Items from a dataset

────

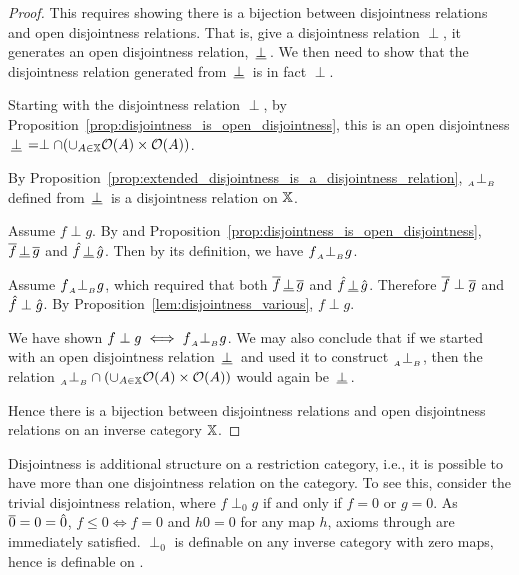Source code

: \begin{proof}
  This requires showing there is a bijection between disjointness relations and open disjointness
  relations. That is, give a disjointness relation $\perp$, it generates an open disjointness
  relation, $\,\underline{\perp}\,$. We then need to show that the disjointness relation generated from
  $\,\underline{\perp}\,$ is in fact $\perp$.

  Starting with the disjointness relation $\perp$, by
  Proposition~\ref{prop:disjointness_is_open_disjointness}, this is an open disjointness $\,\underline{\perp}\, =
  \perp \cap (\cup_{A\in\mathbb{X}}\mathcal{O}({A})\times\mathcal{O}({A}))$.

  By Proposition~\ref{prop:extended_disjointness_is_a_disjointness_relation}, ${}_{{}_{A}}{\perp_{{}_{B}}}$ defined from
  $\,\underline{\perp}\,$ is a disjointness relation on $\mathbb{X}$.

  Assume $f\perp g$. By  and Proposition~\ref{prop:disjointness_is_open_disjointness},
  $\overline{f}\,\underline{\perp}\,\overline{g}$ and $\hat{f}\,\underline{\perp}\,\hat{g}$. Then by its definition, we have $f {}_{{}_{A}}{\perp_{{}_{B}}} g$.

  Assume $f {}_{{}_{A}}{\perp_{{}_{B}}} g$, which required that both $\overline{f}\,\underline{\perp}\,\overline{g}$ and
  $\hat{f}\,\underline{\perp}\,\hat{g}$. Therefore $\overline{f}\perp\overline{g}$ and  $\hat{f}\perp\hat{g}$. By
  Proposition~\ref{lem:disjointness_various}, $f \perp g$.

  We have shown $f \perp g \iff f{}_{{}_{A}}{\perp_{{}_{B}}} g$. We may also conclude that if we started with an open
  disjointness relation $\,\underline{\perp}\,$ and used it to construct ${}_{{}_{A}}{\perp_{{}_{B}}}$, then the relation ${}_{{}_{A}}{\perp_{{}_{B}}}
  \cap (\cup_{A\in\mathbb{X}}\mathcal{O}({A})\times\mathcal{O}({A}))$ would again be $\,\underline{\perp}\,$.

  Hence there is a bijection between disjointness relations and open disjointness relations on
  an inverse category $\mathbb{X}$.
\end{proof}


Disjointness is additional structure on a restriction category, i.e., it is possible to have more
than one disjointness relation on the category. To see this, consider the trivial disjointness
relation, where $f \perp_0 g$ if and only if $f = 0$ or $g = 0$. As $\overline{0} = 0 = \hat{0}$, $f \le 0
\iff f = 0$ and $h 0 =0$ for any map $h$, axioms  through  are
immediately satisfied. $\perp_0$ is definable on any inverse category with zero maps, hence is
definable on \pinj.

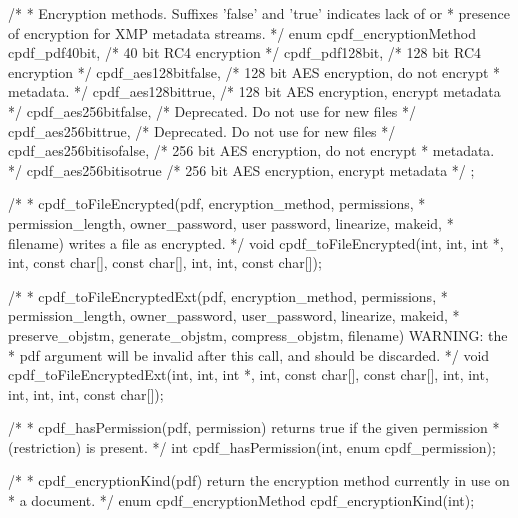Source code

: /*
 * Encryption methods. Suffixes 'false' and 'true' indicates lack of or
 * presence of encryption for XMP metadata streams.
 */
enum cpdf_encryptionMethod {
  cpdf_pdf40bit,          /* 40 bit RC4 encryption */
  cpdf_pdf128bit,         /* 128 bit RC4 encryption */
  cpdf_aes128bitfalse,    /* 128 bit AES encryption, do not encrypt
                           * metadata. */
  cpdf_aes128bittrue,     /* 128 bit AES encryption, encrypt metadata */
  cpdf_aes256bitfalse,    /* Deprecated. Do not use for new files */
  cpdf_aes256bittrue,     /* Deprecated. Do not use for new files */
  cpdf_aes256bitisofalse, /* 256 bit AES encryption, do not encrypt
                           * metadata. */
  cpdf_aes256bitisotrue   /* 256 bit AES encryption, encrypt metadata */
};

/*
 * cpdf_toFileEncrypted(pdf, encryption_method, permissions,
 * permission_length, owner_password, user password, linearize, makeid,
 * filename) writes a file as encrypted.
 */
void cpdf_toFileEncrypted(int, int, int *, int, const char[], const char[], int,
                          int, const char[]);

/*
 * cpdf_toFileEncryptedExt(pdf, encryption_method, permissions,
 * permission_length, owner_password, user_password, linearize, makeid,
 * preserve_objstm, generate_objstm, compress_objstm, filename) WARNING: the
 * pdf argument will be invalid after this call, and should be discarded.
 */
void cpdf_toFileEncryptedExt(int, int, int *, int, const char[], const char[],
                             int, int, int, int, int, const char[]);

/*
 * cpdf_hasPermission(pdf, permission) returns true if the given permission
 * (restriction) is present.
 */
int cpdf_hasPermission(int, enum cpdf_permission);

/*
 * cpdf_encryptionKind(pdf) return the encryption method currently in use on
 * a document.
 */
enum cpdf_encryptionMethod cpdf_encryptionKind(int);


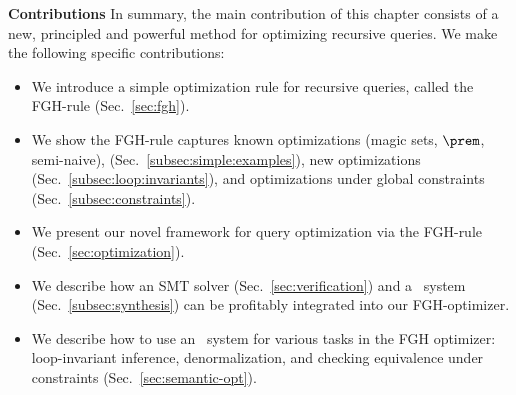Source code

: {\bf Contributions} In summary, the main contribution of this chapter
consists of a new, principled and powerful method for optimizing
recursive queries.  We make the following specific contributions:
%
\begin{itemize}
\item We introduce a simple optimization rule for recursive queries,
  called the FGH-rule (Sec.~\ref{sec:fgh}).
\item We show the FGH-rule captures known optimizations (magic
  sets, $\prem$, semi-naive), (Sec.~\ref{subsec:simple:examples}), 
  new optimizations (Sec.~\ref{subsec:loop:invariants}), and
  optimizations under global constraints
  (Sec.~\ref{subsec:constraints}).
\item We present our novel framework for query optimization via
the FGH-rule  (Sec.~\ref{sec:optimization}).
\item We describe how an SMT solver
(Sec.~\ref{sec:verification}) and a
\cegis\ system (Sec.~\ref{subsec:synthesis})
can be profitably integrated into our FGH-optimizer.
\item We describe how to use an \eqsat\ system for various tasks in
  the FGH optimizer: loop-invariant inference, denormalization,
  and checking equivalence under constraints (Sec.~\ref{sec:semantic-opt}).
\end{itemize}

────

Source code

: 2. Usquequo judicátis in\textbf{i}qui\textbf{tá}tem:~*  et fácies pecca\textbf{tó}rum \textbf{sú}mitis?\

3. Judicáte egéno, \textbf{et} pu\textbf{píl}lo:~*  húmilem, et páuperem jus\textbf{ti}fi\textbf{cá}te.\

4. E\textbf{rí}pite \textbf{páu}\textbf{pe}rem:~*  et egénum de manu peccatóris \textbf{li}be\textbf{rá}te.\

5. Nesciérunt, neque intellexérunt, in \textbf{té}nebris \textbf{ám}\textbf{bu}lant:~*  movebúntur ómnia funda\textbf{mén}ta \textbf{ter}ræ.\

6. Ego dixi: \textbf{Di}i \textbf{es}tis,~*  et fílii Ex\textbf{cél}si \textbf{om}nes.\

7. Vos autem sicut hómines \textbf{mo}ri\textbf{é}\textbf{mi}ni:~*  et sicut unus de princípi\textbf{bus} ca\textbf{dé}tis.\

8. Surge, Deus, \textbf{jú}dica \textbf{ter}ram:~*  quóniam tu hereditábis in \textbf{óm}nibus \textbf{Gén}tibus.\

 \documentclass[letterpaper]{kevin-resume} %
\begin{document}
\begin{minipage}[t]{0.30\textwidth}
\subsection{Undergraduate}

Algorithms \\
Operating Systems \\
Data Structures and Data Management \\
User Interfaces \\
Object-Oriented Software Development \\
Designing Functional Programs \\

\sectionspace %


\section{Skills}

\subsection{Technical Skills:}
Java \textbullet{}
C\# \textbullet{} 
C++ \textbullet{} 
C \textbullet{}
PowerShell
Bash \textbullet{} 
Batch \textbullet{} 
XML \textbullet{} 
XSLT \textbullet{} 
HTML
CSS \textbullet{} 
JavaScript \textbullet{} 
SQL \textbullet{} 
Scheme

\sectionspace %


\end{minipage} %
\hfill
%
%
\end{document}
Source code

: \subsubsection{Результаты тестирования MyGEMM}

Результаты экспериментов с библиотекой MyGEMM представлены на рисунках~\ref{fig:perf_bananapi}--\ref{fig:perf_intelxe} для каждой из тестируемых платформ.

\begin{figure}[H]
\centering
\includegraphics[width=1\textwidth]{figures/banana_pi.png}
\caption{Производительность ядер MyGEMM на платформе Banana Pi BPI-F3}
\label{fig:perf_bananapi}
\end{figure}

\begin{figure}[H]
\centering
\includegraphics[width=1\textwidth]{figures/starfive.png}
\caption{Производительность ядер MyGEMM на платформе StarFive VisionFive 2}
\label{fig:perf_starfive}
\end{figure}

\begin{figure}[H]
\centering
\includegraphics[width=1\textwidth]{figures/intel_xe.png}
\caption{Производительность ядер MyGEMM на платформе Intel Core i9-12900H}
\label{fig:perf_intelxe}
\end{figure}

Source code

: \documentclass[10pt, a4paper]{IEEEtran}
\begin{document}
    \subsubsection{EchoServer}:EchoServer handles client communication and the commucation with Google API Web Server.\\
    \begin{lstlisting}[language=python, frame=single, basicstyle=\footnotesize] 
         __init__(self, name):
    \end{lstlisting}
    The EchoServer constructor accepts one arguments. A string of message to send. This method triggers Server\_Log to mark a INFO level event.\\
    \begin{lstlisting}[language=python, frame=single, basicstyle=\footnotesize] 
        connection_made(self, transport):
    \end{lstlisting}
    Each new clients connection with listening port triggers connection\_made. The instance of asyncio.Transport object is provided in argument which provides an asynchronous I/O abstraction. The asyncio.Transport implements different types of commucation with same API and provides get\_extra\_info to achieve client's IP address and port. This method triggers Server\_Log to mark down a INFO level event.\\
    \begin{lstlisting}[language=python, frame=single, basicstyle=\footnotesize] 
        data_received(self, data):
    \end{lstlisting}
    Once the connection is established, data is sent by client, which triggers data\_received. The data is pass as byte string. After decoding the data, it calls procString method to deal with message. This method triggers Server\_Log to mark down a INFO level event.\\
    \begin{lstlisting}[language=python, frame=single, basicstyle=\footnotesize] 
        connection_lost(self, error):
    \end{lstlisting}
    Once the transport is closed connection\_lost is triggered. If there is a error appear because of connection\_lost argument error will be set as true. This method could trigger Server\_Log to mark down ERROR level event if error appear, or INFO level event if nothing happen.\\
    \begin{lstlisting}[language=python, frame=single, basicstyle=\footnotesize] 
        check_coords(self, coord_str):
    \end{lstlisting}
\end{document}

────

[Exercise requirements] Tell how many lines in the entries contain the string "down". Give the number and nothing more.

[Written solution] 3